Provided entries START

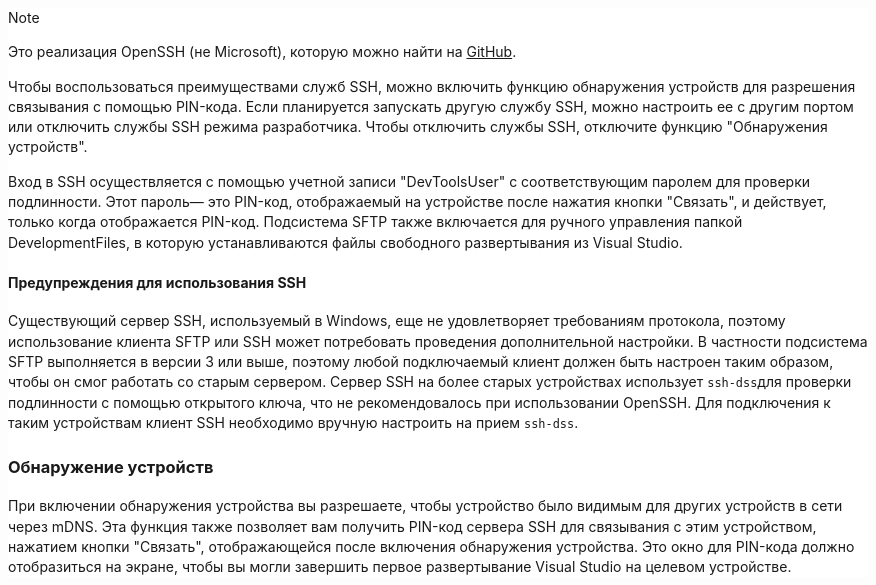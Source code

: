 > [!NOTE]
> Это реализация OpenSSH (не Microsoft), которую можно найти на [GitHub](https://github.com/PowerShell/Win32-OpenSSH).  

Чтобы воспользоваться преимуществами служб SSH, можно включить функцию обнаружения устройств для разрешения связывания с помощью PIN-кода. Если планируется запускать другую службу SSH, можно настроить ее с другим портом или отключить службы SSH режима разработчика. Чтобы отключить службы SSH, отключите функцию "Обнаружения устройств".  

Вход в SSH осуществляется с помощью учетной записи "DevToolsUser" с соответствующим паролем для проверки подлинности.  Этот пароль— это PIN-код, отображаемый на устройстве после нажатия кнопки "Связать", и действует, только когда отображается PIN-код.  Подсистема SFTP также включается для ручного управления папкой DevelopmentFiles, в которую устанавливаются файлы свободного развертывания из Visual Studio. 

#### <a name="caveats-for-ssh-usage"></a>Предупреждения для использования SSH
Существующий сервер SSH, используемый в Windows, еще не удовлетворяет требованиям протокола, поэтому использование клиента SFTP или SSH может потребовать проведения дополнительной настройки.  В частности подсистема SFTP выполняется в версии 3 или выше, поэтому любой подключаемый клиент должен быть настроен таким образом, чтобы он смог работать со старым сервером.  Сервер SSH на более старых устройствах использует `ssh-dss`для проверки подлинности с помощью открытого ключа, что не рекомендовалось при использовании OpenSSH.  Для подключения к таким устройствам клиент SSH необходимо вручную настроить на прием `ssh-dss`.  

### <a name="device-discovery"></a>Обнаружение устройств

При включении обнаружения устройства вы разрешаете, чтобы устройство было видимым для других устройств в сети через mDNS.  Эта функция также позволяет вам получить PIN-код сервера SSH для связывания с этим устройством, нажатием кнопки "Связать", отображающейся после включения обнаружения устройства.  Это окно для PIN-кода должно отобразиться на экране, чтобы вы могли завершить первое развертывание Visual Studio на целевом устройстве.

Provided entries END
Provided entries START

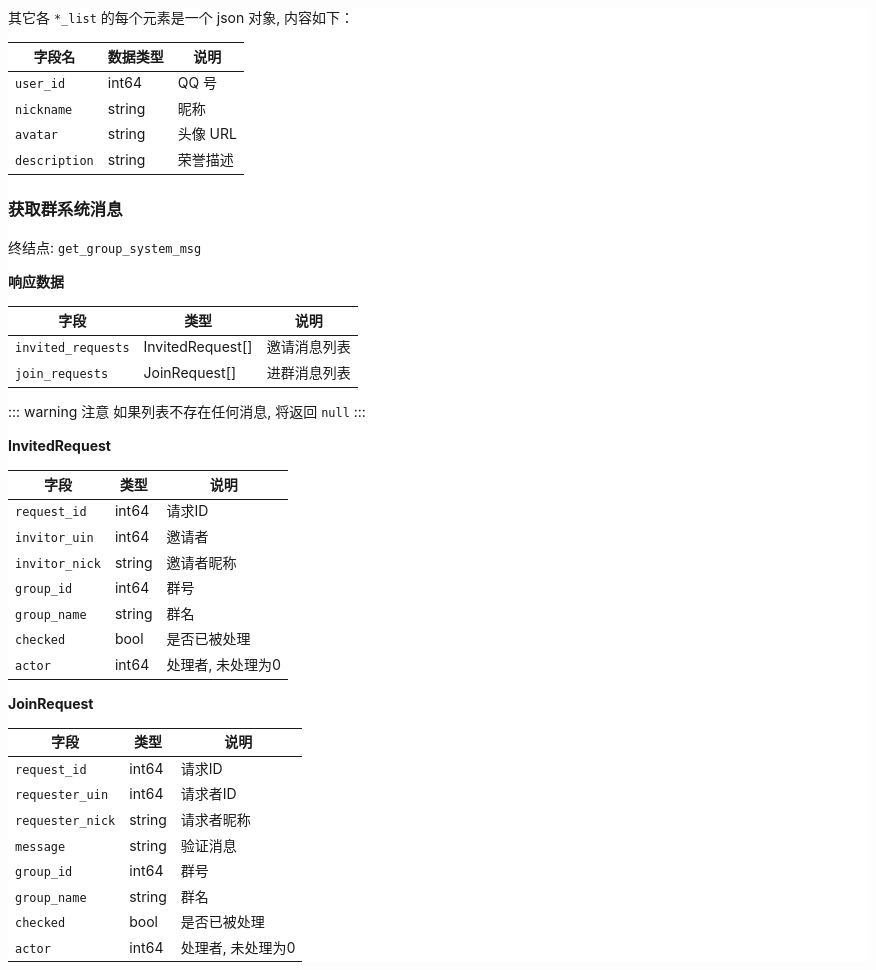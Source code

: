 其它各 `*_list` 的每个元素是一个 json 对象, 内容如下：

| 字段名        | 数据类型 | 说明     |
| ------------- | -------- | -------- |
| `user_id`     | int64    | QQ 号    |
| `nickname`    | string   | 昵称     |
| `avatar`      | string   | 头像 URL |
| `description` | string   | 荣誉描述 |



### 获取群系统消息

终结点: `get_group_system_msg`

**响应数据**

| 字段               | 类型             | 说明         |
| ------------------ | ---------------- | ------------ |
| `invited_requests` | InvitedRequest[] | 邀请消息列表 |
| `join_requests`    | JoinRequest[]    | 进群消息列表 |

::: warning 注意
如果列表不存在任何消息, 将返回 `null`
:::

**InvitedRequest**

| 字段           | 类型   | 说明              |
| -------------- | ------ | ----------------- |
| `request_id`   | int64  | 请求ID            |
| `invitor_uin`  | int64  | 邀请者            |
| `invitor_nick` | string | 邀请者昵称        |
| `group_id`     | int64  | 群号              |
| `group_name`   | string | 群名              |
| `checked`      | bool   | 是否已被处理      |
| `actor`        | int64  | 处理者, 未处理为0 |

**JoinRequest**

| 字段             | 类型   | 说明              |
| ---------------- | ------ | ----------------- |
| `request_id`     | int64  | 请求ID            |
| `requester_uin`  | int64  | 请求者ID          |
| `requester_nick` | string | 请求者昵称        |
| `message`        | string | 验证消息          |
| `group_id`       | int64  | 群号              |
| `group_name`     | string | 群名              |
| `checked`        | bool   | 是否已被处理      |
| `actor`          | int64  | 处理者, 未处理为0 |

Provided entries END

Nothing but the lines with "是否已被处理" should be returned, copied from the entries above.

| `checked`      | bool   | 是否已被处理      |
| `checked`        | bool   | 是否已被处理      |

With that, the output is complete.